Of course the pointer object and the pointed object can have identifiers. We saw identifiers in the previous part of the series.

Note: When dealing with a pointer, know that two objects are concerned.

Reference operator
C has what is called the reference operator. It is the & symbol. If you have an identifier as we saw in the previous part of the series, when you precede it with the & symbol, the resulting expression returns an address to the object. Let us say you have the following declaration:

int hisInt;

then the following expression will return the memory address of the object identified by, hisInt:

&hisInt

In programming, you do not need to know the exact number for the address, so do not worry about the exact address number as we go along. The reference operator, used in the above way is also important in C++ programming.

The Dereference operator
C++ has many operators. One of them is called the dereference operator. It is the * symbol. It can be typed in front of the pointer object identifier. This operator actually has two meanings so far as pointers are concerned: When used in the declaration or initialization of a pointer object, it refers to the address of the pointed object. When used with the pointer object after creation (declaration or initialization) of the pointer object, it refers to the value of the pointed object. We shall see examples of these below.

Creating a Pointer
Consider the following code segment:

float hisFloat;
float *myPointer;

myPointer = &hisFloat;

As I said above, whenever you are talking about a pointer, two objects are concerned: the pointed object and the pointer object. The pointed object above has the identifier, hisFloat. It is of type float. In the previous part of the series, we saw declarations similar to the first line (pointed object) above. We have the declaration for hisFloat; you could assign a value to it if you wish.

Next in the code segment, you have the declaration of the pointer object. It begins with the type of object of the pointed object. It does not begin with any type indicator for the pointer object. Next, you have a space and then the dereference operator, *. Then you have the identifier that identifies the pointer object. Do not confuse between pointer object and pointed object.

There is no type indicator for the pointer object. * is not the type indicator for the pointer object. * has two meanings so far as pointers are concerned (see below).
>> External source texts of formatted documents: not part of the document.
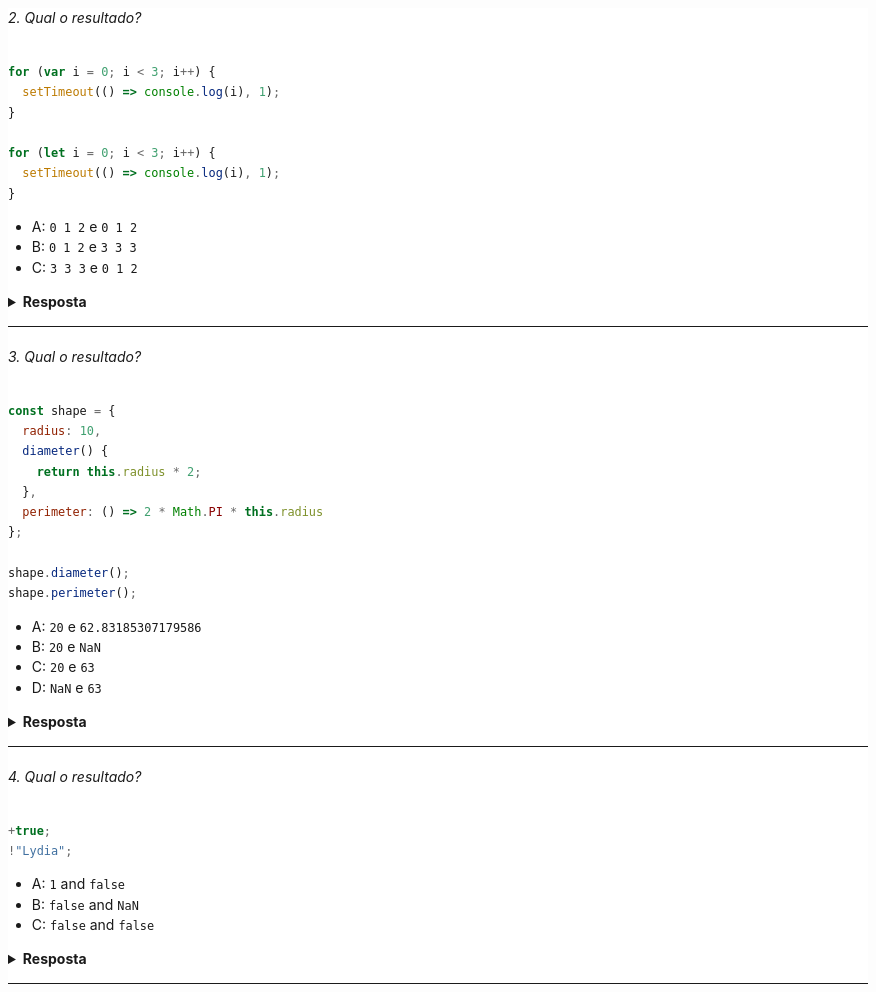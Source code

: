 
###### 2. Qual o resultado?

```javascript
for (var i = 0; i < 3; i++) {
  setTimeout(() => console.log(i), 1);
}

for (let i = 0; i < 3; i++) {
  setTimeout(() => console.log(i), 1);
}
```

- A: `0 1 2` e `0 1 2`
- B: `0 1 2` e `3 3 3`
- C: `3 3 3` e `0 1 2`

<details><summary><b>Resposta</b></summary></details>

---

###### 3. Qual o resultado?

```javascript
const shape = {
  radius: 10,
  diameter() {
    return this.radius * 2;
  },
  perimeter: () => 2 * Math.PI * this.radius
};

shape.diameter();
shape.perimeter();
```

- A: `20` e `62.83185307179586`
- B: `20` e `NaN`
- C: `20` e `63`
- D: `NaN` e `63`

<details><summary><b>Resposta</b></summary></details>

---

###### 4. Qual o resultado?

```javascript
+true;
!"Lydia";
```

- A: `1` and `false`
- B: `false` and `NaN`
- C: `false` and `false`

<details><summary><b>Resposta</b></summary></details>

---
The last statement above, obtains the address (&hisFloat) of the pointed object and assigns it to the pointer object, identified by the identifier, myPointer. Remember, when using an identifier after declaration (or initialization), you do not precede it with any object type indicator; that is what we have done in the last statement. Also note that for the case of pointers, the identifier of the pointer is not preceded by *.

Note the way the pointer object identifier is declared. It is not declared the way object identifiers of other types are declared. The identifier is preceded first with the object type of the object it is pointing to; then you have the space and the dereference operator; before the identifier.
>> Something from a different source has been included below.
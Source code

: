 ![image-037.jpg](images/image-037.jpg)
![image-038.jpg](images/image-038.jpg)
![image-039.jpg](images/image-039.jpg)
You can create a pointer object by initialization. Consider the following code segment:

float hisFloat;
float *myPointer = &hisFloat;

This code segment is similar to the previous. The second and third statements of the previous code have been joined into one, in this code segment.

In the above two code segments, the identifier of the pointer object is myPointer. Now, this is important: In the above code segment, the dereference operator has been used to assign a memory address as value to the pointer (object). This is one use of the dereference operator. The other use is given below.

Dereference Operator as Value Of a Pointer
After creating the pointer, you can use the identifier of the pointer object with or without the dereference operator in front of it. Under this condition, when the dereference operator is in front of it, the identifier has one meaning; when it is absent, the identifier has a different meaning. So after creation, you can use the above pointer, like,

myPointer

or like

*myPointer

After creation of the pointer object, to use its identifier, you do not precede it with any object type indicator; you can precede it with the dereference operator or omit the dereference operator, as shown above.

When the dereference operator is absent, the identifier refers to the address of a pointed object; that is the address of the pointed object can be assigned to the identifier (object) or the identifier can return the address of a pointed object, when * is absent. When the dereference operator is present, the identifier refers to the value (content) of the pointed object; that is, the value for the pointed object can be assigned to the identifier, or the identifier can return the value of the pointed object, when * is present.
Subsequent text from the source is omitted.